[[ Data open ]]

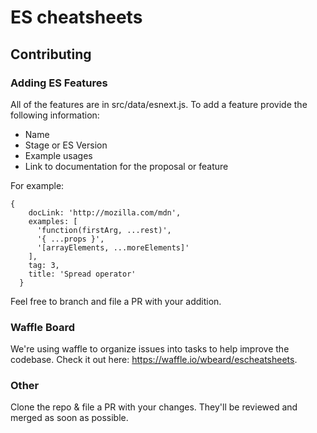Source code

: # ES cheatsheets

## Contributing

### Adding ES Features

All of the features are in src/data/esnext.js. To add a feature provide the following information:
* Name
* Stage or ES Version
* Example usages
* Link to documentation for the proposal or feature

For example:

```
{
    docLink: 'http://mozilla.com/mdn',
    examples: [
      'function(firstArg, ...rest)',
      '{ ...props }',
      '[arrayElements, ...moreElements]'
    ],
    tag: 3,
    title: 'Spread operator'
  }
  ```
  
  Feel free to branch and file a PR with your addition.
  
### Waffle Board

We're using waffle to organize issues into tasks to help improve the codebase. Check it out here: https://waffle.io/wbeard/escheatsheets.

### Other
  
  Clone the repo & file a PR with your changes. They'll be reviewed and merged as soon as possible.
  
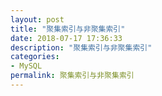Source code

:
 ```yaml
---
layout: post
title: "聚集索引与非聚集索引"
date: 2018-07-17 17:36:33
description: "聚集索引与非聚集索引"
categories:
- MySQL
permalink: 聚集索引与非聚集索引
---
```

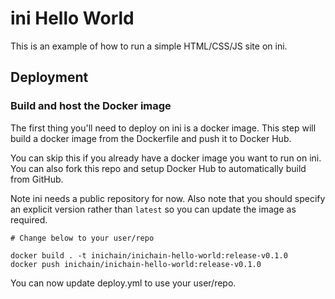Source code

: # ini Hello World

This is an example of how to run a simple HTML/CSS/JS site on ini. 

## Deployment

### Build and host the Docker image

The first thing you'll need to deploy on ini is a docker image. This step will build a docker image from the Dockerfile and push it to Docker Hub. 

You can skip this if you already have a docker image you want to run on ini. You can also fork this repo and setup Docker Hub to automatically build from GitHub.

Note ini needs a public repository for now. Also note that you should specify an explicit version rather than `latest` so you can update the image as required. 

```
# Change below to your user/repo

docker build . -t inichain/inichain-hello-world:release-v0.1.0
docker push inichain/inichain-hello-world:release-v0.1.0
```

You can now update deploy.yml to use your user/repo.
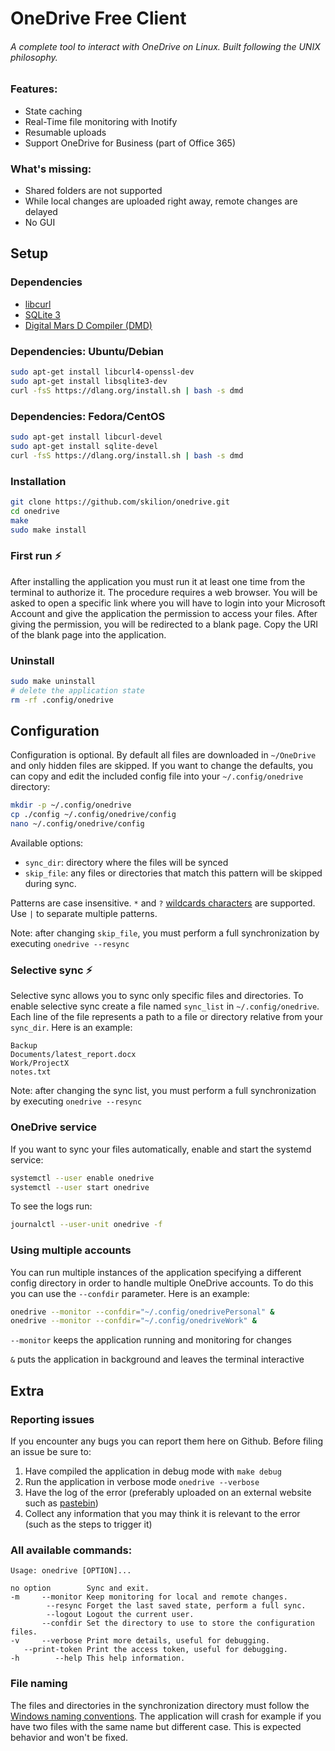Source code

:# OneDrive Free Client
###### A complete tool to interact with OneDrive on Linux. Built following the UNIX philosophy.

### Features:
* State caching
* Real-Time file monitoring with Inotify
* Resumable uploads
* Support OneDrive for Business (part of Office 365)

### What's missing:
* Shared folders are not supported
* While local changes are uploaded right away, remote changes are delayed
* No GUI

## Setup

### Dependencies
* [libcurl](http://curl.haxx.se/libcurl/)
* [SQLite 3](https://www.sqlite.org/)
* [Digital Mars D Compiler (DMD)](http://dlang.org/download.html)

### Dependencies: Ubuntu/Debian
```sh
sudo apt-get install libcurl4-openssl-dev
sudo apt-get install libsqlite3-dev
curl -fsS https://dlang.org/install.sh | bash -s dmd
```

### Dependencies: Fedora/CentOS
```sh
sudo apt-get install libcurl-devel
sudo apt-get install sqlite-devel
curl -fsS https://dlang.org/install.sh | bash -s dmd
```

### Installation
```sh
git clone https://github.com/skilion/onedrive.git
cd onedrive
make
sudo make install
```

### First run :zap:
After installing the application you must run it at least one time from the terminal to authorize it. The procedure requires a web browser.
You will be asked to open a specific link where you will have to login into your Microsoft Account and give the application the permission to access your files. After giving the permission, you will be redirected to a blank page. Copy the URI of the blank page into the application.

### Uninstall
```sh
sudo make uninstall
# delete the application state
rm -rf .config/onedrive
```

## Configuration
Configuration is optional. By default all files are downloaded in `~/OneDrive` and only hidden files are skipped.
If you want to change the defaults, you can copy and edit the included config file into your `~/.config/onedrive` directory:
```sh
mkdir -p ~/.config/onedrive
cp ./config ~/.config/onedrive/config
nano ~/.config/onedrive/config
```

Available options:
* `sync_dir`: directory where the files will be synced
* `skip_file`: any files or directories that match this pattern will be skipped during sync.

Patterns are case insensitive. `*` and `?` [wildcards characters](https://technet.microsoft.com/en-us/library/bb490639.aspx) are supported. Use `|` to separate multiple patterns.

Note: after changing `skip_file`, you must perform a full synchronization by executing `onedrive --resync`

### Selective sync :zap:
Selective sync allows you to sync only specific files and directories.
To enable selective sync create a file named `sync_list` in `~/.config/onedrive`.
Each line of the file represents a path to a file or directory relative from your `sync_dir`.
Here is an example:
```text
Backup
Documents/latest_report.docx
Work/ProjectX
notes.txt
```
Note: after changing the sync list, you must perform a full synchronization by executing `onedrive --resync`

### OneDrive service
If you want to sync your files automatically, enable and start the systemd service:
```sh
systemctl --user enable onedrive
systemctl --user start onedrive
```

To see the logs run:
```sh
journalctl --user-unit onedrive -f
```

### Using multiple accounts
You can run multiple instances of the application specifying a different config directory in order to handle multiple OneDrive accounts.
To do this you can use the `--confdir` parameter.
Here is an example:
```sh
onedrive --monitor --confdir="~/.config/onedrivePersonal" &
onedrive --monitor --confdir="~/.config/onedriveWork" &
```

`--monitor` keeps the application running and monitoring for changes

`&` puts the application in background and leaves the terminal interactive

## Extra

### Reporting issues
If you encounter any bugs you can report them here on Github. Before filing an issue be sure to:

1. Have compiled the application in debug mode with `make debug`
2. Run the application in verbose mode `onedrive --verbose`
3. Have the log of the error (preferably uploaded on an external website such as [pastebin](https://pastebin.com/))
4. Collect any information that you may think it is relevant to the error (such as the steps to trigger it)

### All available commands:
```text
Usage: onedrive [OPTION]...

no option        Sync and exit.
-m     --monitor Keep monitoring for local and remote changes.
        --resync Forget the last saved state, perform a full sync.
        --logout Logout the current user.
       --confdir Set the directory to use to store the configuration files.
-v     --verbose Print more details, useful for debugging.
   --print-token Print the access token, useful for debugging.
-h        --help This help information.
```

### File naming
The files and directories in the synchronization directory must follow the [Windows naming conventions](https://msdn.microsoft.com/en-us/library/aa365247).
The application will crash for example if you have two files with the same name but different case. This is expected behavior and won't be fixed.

[[ Data closed ]]

* _Assigned task_:
Your task is to report how many lines of the material include the string "perform". Give the number and no other words.

* _Reply_:
3